[Saved data entries]
+ + +
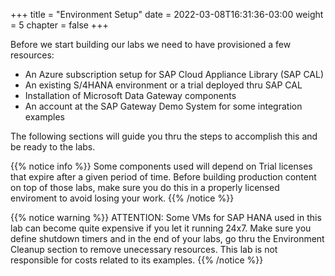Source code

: +++
title = "Environment Setup"
date = 2022-03-08T16:31:36-03:00
weight = 5
chapter = false
+++

Before we start building our labs we need to have provisioned a few resources: 
- An Azure subscription setup for SAP Cloud Appliance Library (SAP CAL)
- An existing S/4HANA environment or a trial deployed thru SAP CAL
- Installation of Microsoft Data Gateway components
- An account at the SAP Gateway Demo System for some integration examples

The following sections will guide you thru the steps to accomplish this and be ready to the labs. 

{{% notice info %}}
Some components used will depend on Trial licenses that expire after a given period of time. Before building production content on top of those labs, make sure you do this in a properly licensed enviroment to avoid losing your work.
{{% /notice %}}

{{% notice warning %}}
ATTENTION: Some VMs for SAP HANA used in this lab can become quite expensive if you let it running 24x7. Make sure you define shutdown timers and in the end of your labs, go thru the Environment Cleanup section to remove unecessary resources.
This lab is not responsible for costs related to its examples. 
{{% /notice %}}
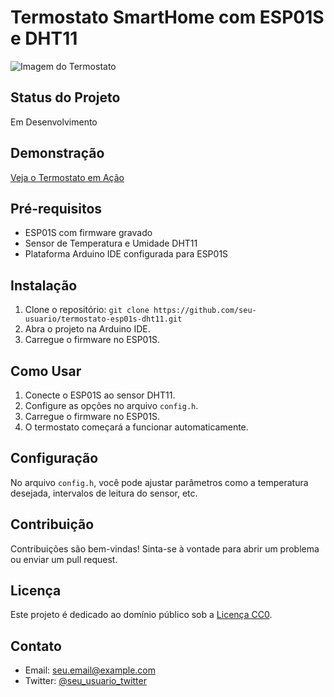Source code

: # Termostato SmartHome com ESP01S e DHT11

![Imagem do Termostato](link_da_imagem.png)

## Status do Projeto

Em Desenvolvimento

## Demonstração

[Veja o Termostato em Ação](link_da_demo.gif)

## Pré-requisitos

- ESP01S com firmware gravado
- Sensor de Temperatura e Umidade DHT11
- Plataforma Arduino IDE configurada para ESP01S

## Instalação

1. Clone o repositório: `git clone https://github.com/seu-usuario/termostato-esp01s-dht11.git`
2. Abra o projeto na Arduino IDE.
3. Carregue o firmware no ESP01S.

## Como Usar

1. Conecte o ESP01S ao sensor DHT11.
2. Configure as opções no arquivo `config.h`.
3. Carregue o firmware no ESP01S.
4. O termostato começará a funcionar automaticamente.

## Configuração

No arquivo `config.h`, você pode ajustar parâmetros como a temperatura desejada, intervalos de leitura do sensor, etc.

## Contribuição

Contribuições são bem-vindas! Sinta-se à vontade para abrir um problema ou enviar um pull request.

## Licença

Este projeto é dedicado ao domínio público sob a [Licença CC0](https://creativecommons.org/publicdomain/zero/1.0/).

## Contato

- Email: seu.email@example.com
- Twitter: [@seu_usuario_twitter](https://twitter.com/seu_usuario_twitter)
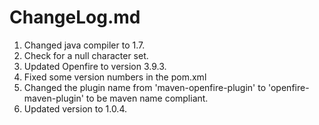 
ChangeLog.md
============

1. Changed java compiler to 1.7.
2. Check for a null character set.
3. Updated Openfire to version 3.9.3.
4. Fixed some version numbers in the pom.xml
5. Changed the plugin name from 'maven-openfire-plugin'
   to 'openfire-maven-plugin' to be maven name compliant.
6. Updated version to 1.0.4.
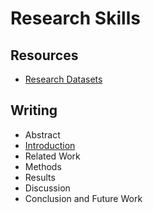 # Research Skills

## Resources

- [Research Datasets](datasets.md)

## Writing

- Abstract
- [Introduction](writing-introduction.md)
- Related Work
- Methods
- Results
- Discussion
- Conclusion and Future Work
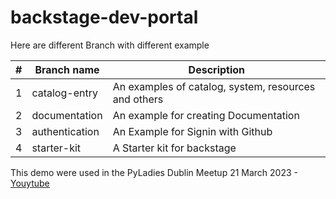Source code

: # backstage-dev-portal

Here are different Branch with different example 

|#|Branch name| Description|
|---|---|---|
|1|catalog-entry| An examples of catalog, system, resources and others|
|2|documentation| An example for creating Documentation
|3|authentication|An Example for Signin with Github|
|4|starter-kit| A Starter  kit for backstage|

This demo were used in the PyLadies Dublin Meetup 21 March 2023 - [Youytube](https://t.co/6crvMlXjHs) 
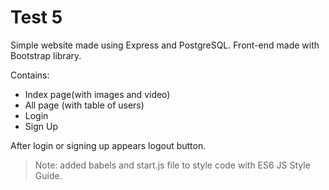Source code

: # Test 5

Simple website made using Express and PostgreSQL.
Front-end made with Bootstrap library.

Contains:
- Index page(with images and video)
- All page (with table of users)
- Login
- Sign Up

After login or signing up appears logout button.

> Note: added babels and start.js file to style code with ES6 JS Style Guide.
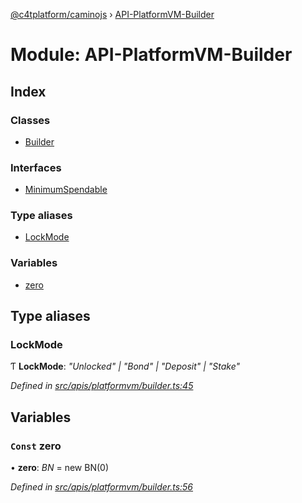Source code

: [@c4tplatform/caminojs](../api.md) › [API-PlatformVM-Builder](api_platformvm_builder.md)

# Module: API-PlatformVM-Builder

## Index

### Classes

* [Builder](../classes/api_platformvm_builder.builder.md)

### Interfaces

* [MinimumSpendable](../interfaces/api_platformvm_builder.minimumspendable.md)

### Type aliases

* [LockMode](api_platformvm_builder.md#lockmode)

### Variables

* [zero](api_platformvm_builder.md#const-zero)

## Type aliases

###  LockMode

Ƭ **LockMode**: *"Unlocked" | "Bond" | "Deposit" | "Stake"*

*Defined in [src/apis/platformvm/builder.ts:45](https://github.com/chain4travel/caminojs/blob/8077d740/src/apis/platformvm/builder.ts#L45)*

## Variables

### `Const` zero

• **zero**: *BN* = new BN(0)

*Defined in [src/apis/platformvm/builder.ts:56](https://github.com/chain4travel/caminojs/blob/8077d740/src/apis/platformvm/builder.ts#L56)*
+ + +
Wherever the string "name" occurs in the records above, copy that line.

__Result of the task__
5. Changed the plugin name from 'maven-openfire-plugin'
   to 'openfire-maven-plugin' to be maven name compliant.
|#|Branch name| Description|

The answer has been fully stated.